Problem: For stalling at the tip, we have a parallel download mechanism for compact blocks that was added in #27626. For stalling during IBD, we have a lookahead window of 1024 blocks, and if that is exceeded, we disconnect the stalling peer. However, if we are close to but not at the tip (<=1024 blocks), neither of these mechanisms apply. We can’t do compact blocks yet, and the stalling mechanism doesn’t work because the 1024 window cannot be exceeded.
As a result, we have to resort to BLOCK_DOWNLOAD_TIMEOUT_BASE
which only disconnects a peer after 10 minutes (plus 5 minutes more for each additional peers we currently have blocks in flight). This is too long in my opinion, especially since peers get assigned up to 16 blocks (MAX_BLOCKS_IN_TRANSIT_PER_PEER
) and could repeat this process to stall us even longer if they send us a block after 10 minutes.

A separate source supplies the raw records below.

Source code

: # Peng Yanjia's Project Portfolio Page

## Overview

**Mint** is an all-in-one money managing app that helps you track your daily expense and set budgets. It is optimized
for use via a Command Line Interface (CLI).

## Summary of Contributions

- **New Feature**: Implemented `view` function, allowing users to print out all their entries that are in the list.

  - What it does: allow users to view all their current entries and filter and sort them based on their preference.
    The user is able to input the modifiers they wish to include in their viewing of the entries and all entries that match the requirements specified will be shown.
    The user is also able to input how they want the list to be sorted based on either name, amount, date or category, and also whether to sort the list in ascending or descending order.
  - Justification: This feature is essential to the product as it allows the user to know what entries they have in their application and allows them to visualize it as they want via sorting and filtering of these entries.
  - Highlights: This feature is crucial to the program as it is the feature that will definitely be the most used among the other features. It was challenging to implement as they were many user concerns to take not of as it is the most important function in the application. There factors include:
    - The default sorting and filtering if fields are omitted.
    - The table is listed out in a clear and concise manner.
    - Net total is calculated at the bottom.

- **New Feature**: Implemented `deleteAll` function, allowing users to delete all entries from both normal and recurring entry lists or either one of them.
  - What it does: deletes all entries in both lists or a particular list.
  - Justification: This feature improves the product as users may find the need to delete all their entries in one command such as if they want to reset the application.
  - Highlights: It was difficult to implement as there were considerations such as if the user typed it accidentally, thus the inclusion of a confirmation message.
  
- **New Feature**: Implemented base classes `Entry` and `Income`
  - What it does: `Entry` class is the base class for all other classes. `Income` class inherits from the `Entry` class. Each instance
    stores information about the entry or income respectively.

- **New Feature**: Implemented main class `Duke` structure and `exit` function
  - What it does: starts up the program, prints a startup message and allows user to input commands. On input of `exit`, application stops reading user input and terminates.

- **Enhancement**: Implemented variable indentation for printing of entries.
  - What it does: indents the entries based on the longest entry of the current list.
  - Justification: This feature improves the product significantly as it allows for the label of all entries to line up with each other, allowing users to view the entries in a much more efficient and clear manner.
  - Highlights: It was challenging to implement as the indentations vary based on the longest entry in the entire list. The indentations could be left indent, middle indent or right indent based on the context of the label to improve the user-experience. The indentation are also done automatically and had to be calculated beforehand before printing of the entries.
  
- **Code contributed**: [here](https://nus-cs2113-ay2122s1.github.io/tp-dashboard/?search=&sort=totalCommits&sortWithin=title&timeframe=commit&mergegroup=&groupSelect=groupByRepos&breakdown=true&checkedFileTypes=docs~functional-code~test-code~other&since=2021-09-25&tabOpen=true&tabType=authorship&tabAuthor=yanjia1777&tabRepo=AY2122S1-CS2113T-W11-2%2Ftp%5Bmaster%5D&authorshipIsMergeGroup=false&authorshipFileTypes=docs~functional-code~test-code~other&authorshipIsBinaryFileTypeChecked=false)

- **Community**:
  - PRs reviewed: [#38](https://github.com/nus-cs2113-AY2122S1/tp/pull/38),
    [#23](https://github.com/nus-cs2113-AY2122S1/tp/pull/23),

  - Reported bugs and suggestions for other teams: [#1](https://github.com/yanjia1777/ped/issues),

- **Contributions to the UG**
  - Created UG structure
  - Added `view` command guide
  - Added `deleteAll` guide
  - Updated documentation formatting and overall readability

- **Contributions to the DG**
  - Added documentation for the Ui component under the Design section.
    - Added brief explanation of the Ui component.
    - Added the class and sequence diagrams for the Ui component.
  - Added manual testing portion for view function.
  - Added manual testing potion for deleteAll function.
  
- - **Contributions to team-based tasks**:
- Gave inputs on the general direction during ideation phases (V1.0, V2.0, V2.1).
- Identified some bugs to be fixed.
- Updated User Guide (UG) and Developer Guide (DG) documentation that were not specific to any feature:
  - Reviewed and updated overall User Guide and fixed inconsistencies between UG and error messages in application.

This issue was observed in #29281 and #12291 (comment) with broken peers that didn’t send us blocks.
Proposed solution: If we are 1024 or less blocks away from the tip and haven’t requested or received a block from any peer for 30 seconds, add another peer to download the critical block from that would help us advance our tip. Add up to two additional peers this way.
Other thoughts
- I also considered the alternative of extending the existing stalling mechanism that disconnects instead of introducing parallel downloads. This could be potentially less wasteful, but we might be over-eager to disconnect peers when really close to the tip, plus this might lead to cycling through lots of peers in extreme situations where we have a very slow internet connection.
- The chosen timeout of 30 seconds could lead to inefficiencies / bandwidth waste when we have a really slow internet connection. Maybe it could make sense to track the last successful download times from existing peers and use a dynamic timeout according to that statistics, instead of setting it to a fixed value.
- I will leave this PR in draft until I have tested it a bit more in the wild.
Fixes #29281